PROBLEM DETAILS »
Transcribe the listing below only from the line with "in part (b)]" up to and including the line with "except at isolated".
▼
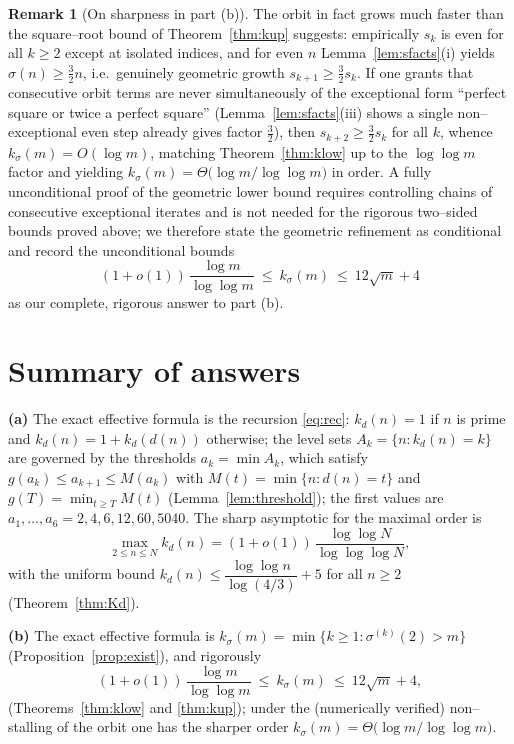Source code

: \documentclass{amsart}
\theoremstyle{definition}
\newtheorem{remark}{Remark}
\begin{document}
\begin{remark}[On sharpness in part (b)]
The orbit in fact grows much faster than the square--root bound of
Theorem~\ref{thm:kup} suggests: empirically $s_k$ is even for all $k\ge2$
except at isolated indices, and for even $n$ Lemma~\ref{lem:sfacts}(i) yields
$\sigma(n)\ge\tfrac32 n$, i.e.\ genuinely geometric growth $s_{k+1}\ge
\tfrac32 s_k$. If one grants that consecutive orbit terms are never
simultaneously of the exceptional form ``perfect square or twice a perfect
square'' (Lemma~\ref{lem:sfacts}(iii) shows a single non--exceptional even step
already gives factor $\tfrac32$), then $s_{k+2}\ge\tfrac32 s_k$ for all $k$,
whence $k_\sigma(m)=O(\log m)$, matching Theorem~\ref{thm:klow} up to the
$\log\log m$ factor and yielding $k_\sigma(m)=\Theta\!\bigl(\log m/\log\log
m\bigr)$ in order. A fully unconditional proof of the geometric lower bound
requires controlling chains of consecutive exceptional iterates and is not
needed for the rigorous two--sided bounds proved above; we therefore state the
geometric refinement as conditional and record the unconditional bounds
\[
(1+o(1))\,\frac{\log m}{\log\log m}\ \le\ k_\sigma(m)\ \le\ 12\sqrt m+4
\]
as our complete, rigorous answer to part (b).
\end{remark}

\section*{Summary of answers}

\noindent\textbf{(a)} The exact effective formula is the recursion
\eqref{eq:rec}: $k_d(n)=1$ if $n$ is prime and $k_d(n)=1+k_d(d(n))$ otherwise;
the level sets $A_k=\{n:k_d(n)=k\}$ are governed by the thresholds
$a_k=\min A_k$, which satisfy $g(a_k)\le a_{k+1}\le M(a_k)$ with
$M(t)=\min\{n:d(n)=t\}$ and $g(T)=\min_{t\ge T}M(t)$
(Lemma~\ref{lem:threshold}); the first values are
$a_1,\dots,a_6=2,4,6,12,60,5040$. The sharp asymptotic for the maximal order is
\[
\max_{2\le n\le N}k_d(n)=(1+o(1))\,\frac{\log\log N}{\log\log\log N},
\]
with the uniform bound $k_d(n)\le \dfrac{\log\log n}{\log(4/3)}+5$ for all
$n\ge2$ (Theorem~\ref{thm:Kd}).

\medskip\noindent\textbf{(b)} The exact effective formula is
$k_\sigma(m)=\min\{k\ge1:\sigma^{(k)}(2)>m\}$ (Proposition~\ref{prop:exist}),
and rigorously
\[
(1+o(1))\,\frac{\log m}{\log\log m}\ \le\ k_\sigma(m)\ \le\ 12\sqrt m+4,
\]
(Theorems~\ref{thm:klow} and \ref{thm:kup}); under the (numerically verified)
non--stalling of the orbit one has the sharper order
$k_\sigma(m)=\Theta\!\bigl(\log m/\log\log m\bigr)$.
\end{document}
▲
SOLVED EXERCISE »
\begin{remark}[On sharpness in part (b)]
The orbit in fact grows much faster than the square--root bound of
Theorem~\ref{thm:kup} suggests: empirically $s_k$ is even for all $k\ge2$
except at isolated indices, and for even $n$ Lemma~\ref{lem:sfacts}(i) yields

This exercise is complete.